+++ ENTRIES PROVIDED

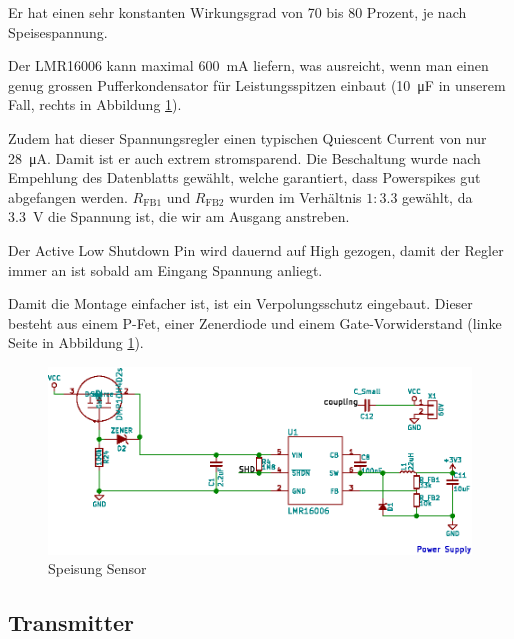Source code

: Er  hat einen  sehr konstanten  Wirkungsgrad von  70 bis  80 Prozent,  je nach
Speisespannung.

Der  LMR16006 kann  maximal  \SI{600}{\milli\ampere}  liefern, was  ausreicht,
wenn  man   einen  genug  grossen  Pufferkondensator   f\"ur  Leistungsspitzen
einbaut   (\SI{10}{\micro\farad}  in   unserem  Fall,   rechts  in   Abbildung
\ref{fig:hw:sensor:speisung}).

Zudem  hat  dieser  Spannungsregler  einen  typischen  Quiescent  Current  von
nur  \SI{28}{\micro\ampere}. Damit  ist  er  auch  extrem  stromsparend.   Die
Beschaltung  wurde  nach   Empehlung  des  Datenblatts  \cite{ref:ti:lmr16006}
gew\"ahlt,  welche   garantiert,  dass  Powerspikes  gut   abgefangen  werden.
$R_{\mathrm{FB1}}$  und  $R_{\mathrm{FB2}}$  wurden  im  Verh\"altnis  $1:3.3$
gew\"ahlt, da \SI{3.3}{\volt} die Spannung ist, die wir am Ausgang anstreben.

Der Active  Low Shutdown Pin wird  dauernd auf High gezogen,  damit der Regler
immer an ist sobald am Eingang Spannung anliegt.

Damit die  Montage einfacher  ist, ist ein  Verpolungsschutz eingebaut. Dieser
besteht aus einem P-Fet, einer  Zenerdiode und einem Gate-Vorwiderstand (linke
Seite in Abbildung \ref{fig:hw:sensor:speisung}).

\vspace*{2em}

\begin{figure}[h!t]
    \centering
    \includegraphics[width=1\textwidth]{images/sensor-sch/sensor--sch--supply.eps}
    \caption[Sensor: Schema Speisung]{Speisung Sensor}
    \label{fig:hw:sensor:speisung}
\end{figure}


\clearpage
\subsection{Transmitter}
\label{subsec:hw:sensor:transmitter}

++++++
+++ ENTRIES PROVIDED

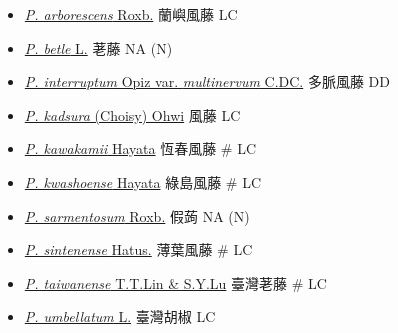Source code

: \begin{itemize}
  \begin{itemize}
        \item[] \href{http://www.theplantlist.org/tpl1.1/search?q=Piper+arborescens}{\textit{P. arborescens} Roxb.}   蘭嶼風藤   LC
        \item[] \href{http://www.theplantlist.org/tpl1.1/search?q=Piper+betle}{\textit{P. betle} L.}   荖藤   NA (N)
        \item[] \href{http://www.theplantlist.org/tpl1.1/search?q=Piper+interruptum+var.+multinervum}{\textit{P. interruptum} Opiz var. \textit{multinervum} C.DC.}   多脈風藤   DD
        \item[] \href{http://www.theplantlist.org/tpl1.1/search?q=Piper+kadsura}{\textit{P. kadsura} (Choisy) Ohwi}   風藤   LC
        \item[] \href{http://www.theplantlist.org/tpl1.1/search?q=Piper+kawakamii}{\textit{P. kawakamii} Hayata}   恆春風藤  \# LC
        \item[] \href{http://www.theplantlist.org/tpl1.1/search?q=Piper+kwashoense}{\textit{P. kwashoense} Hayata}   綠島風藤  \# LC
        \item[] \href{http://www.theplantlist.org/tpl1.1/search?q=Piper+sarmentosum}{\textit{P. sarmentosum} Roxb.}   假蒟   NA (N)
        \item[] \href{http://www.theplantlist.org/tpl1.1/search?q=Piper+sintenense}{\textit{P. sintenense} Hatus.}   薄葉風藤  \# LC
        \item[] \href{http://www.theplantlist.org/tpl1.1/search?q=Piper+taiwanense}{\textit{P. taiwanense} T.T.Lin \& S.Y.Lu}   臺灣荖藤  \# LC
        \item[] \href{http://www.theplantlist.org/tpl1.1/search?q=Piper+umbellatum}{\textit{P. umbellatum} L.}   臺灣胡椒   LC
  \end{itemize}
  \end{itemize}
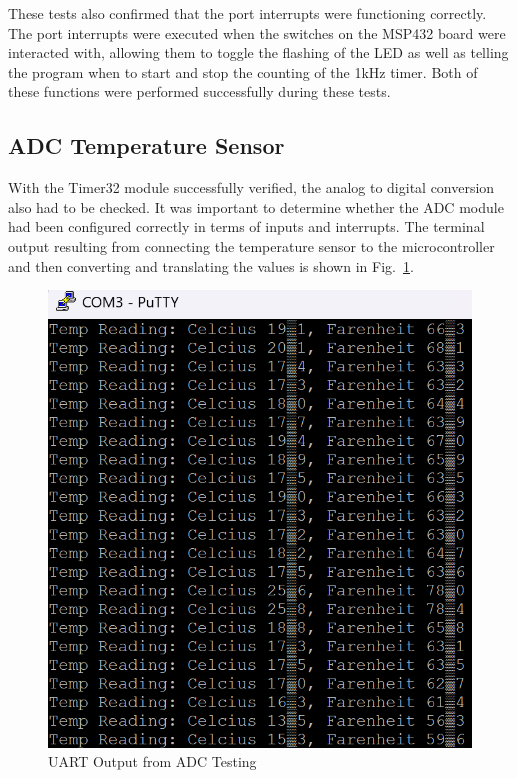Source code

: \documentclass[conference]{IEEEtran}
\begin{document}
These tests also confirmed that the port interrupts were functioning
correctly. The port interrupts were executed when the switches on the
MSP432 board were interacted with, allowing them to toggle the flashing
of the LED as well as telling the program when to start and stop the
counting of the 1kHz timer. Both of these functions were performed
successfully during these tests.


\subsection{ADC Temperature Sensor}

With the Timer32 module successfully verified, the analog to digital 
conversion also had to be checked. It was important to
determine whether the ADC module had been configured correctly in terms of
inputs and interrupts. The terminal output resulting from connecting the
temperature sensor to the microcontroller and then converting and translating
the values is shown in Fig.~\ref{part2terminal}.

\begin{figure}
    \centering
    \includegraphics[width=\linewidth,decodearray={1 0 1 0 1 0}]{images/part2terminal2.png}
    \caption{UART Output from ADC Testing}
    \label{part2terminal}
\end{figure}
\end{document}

++++++
+++ ENTRIES PROVIDED

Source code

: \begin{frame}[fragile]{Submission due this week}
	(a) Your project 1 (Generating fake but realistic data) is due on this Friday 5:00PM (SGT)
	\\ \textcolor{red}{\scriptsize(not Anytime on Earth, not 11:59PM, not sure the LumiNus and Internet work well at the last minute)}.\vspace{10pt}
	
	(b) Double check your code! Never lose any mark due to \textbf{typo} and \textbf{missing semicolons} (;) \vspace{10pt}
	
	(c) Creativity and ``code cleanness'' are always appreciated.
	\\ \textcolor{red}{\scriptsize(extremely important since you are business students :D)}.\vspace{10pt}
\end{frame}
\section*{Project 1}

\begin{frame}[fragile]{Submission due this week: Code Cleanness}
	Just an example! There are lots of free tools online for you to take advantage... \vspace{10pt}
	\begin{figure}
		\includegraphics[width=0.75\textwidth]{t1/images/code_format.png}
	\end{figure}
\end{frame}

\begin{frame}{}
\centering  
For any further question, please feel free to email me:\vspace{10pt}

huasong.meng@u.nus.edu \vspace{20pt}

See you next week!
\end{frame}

++++++

● **BRIEF**
Would you give the number of lines above that hold "Abbildung"? Only the number is needed.

● **RESPONSE TO THIS TASK**
2